▼

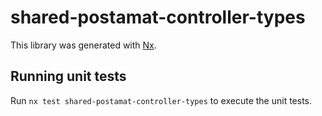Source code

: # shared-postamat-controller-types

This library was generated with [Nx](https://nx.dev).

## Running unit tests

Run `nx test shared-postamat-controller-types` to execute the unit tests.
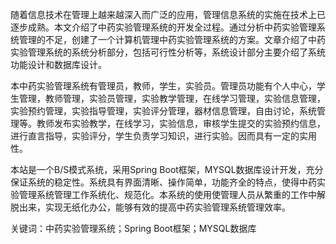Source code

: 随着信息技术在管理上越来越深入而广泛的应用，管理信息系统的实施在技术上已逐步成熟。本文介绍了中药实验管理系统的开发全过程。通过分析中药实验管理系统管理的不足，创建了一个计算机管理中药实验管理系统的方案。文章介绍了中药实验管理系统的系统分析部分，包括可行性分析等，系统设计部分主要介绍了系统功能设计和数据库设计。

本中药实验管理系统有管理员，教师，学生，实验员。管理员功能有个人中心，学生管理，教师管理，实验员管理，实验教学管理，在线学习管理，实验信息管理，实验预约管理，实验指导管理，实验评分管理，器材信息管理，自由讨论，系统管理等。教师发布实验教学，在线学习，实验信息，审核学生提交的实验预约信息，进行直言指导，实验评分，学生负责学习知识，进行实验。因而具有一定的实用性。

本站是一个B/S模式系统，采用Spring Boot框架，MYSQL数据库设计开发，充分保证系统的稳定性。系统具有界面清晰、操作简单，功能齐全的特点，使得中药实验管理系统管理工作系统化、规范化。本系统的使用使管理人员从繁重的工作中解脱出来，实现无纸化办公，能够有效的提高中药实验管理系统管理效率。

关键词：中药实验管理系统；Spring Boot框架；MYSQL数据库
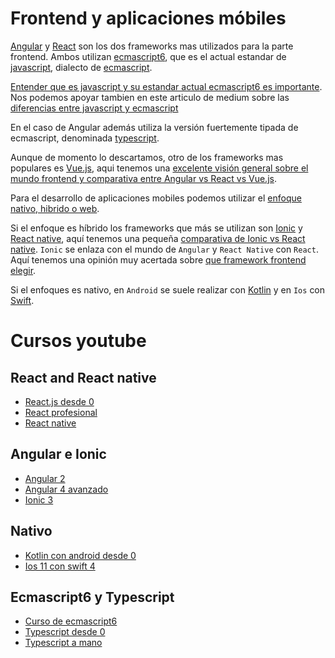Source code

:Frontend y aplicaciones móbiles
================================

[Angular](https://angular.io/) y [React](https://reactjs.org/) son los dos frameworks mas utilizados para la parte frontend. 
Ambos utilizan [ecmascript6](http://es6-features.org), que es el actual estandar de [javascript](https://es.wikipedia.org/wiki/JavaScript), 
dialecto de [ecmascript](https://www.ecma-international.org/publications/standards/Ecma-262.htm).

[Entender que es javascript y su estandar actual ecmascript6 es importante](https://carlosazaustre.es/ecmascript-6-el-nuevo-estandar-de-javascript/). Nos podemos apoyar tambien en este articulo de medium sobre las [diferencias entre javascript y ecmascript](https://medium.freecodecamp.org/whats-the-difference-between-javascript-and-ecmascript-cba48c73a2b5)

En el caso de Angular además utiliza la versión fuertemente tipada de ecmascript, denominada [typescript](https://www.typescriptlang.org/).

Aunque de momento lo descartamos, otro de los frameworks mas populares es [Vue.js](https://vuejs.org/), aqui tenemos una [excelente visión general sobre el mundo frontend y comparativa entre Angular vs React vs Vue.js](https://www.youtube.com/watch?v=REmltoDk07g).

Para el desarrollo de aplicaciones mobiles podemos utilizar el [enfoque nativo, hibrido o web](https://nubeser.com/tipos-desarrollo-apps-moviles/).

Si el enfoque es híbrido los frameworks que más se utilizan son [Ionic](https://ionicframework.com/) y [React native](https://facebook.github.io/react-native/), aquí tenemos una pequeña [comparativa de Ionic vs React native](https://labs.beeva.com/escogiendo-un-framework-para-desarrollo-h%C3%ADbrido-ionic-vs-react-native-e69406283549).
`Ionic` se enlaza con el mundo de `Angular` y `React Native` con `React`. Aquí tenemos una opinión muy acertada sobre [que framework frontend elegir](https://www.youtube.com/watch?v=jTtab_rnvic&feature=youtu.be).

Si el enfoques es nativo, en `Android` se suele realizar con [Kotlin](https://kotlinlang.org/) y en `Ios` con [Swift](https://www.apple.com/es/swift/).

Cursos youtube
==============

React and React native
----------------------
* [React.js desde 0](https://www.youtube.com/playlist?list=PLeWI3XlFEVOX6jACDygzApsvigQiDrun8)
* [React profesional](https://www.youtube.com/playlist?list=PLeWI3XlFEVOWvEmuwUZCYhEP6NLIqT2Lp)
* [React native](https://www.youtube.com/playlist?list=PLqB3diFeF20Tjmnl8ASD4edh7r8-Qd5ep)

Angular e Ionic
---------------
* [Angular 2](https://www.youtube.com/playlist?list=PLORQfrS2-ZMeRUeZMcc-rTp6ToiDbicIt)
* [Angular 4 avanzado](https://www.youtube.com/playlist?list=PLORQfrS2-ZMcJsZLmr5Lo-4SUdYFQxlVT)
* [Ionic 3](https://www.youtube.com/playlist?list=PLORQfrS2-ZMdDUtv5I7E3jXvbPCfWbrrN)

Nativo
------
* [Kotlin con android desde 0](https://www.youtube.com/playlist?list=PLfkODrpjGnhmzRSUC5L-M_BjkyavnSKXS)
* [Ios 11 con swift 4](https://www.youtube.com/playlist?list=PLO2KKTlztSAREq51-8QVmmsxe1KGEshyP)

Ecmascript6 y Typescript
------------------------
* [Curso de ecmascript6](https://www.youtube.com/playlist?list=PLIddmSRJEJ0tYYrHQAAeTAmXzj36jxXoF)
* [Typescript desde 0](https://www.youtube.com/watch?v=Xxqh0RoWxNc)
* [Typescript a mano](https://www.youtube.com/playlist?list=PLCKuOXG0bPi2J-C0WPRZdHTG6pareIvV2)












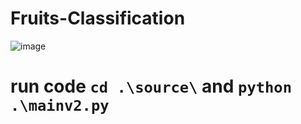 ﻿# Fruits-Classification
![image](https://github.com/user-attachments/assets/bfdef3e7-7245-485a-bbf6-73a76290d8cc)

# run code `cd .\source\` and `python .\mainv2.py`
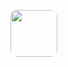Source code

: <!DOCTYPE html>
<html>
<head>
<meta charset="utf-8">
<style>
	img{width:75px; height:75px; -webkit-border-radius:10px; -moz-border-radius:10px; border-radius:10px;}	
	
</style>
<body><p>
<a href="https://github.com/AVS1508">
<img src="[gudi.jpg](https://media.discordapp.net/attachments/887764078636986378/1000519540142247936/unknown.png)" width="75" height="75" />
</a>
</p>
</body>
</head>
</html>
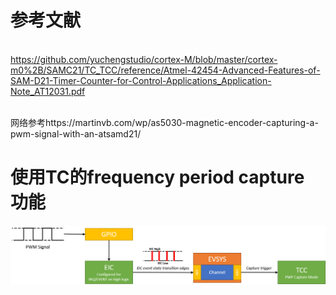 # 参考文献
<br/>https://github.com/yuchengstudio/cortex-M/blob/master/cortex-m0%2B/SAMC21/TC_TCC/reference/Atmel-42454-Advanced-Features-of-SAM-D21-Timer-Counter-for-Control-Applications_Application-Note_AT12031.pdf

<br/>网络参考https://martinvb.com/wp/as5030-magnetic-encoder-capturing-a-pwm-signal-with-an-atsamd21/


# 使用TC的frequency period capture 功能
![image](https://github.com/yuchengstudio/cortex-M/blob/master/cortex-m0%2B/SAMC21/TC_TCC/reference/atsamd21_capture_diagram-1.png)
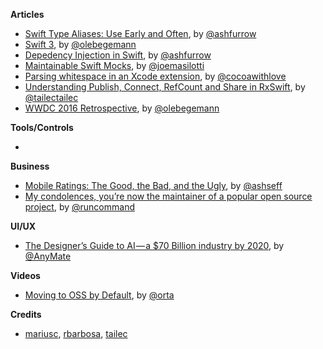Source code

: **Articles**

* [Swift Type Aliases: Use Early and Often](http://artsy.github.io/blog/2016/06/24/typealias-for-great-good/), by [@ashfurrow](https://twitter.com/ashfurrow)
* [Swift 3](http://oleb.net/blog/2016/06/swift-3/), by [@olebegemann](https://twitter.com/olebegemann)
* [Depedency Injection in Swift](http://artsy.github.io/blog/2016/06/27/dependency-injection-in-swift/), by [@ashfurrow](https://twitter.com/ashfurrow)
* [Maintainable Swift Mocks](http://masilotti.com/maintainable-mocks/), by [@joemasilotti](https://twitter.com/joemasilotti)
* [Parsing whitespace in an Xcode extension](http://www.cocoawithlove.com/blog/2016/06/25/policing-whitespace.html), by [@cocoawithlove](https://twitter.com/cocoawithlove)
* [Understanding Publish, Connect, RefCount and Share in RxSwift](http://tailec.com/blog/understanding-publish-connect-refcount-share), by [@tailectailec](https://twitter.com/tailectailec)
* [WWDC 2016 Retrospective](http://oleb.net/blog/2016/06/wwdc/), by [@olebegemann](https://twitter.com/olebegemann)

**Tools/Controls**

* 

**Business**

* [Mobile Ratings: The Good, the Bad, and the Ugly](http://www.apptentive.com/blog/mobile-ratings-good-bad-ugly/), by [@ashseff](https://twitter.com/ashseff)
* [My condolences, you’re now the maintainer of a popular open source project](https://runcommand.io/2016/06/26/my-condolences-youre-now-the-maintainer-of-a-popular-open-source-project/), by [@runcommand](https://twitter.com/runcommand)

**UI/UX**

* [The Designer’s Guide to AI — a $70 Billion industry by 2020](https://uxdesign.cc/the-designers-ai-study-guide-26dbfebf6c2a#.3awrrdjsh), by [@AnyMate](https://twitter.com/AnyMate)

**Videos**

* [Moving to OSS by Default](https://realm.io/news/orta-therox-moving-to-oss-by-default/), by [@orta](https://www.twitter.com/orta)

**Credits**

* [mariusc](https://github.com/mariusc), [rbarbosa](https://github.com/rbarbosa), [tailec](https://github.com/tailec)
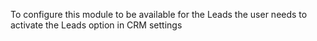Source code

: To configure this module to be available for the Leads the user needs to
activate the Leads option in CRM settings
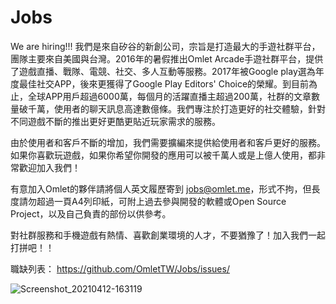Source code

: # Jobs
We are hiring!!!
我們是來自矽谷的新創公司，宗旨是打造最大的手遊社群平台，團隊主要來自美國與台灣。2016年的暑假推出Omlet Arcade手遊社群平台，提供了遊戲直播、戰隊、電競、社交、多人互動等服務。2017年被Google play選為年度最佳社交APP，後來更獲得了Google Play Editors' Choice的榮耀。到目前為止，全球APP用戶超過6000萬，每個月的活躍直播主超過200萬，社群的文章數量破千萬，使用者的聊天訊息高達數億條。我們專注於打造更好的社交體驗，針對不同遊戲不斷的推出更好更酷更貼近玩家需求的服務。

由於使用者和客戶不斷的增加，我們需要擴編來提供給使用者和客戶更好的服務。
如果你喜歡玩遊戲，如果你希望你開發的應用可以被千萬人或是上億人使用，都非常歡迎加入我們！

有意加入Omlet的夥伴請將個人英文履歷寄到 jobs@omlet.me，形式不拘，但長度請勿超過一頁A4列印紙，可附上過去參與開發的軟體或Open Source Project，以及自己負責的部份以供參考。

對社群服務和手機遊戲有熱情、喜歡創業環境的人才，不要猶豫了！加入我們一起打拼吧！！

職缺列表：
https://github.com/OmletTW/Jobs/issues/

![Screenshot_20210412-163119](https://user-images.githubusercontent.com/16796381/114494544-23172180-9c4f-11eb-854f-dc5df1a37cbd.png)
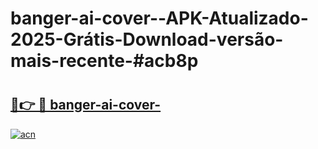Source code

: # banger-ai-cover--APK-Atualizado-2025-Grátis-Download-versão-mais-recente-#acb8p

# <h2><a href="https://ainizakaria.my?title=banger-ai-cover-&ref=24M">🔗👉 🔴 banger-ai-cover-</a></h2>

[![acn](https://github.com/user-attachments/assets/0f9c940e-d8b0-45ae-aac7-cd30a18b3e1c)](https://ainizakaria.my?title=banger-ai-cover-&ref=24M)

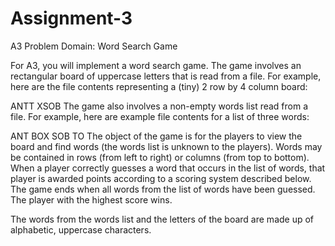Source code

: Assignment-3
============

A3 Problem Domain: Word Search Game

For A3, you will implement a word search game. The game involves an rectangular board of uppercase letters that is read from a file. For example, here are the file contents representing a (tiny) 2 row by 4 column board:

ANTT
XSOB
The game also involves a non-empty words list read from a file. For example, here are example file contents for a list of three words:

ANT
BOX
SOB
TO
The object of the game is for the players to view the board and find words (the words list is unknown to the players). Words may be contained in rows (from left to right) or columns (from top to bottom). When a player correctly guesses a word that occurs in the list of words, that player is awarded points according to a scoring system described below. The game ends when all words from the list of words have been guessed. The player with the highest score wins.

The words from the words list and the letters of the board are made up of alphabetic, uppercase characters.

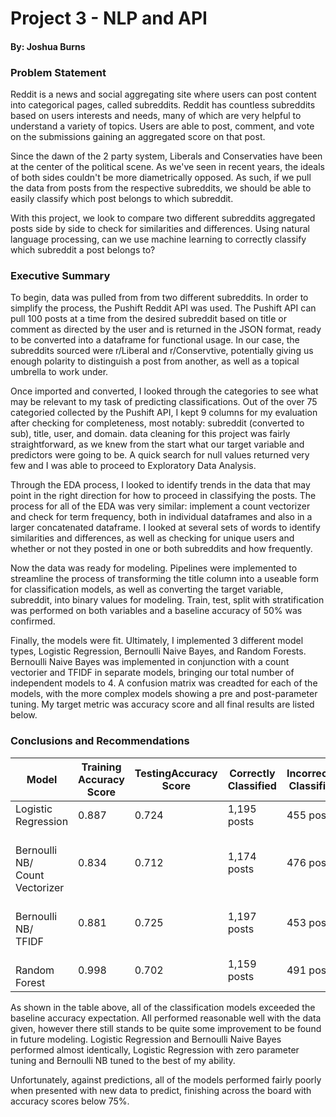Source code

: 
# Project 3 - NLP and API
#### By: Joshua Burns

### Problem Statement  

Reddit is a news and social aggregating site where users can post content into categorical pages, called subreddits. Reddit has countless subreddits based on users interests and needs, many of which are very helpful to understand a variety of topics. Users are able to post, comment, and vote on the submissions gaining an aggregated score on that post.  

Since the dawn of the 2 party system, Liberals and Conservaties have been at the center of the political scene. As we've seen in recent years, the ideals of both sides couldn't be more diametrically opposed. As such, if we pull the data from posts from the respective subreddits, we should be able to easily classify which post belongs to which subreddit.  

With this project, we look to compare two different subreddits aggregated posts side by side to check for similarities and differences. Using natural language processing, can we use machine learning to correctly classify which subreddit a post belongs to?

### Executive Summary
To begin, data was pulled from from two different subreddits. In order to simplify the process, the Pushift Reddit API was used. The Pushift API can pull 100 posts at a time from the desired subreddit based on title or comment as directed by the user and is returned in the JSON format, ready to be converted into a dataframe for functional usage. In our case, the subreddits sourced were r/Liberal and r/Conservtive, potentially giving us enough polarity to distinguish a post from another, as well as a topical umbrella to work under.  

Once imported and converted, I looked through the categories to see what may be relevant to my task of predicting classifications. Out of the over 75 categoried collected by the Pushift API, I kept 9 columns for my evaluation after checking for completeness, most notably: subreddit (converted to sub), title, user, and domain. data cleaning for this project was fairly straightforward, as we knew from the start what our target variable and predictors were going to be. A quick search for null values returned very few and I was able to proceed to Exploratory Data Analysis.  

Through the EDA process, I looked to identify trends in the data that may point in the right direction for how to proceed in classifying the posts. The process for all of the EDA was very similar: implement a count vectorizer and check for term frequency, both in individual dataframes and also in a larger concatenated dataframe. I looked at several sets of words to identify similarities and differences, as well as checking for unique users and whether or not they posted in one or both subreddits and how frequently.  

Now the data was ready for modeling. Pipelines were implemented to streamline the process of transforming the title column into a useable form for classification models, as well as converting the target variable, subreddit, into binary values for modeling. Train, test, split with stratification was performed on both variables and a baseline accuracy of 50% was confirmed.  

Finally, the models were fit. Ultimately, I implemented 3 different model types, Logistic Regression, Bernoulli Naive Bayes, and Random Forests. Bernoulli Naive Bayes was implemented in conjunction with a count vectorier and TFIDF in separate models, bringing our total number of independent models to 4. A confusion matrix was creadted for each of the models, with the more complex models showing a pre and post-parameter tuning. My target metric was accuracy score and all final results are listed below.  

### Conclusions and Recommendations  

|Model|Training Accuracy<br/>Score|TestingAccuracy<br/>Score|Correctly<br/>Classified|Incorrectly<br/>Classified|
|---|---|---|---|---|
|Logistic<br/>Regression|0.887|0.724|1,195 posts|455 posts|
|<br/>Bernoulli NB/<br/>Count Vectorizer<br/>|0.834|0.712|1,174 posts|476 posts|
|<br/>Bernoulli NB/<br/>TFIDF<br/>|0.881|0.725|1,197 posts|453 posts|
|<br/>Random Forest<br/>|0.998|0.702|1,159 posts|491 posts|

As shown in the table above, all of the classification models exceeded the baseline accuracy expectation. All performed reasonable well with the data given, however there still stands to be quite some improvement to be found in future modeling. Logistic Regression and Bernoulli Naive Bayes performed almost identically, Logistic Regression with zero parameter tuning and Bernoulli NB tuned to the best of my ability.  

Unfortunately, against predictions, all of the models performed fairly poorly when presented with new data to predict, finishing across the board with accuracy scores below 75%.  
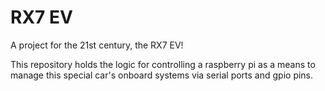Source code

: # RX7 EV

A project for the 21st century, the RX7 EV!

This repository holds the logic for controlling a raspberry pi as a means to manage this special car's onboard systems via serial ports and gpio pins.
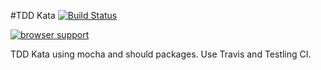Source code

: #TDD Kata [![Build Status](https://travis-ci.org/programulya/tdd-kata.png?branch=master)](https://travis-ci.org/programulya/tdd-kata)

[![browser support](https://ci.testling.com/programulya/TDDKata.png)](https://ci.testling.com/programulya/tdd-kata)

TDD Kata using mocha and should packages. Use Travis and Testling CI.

▲

"html" is the word to look for; copy every line of the data that has it.

• Response to this exercise:
: <!DOCTYPE html>
<html>
</html>
* [Parsing whitespace in an Xcode extension](http://www.cocoawithlove.com/blog/2016/06/25/policing-whitespace.html), by [@cocoawithlove](https://twitter.com/cocoawithlove)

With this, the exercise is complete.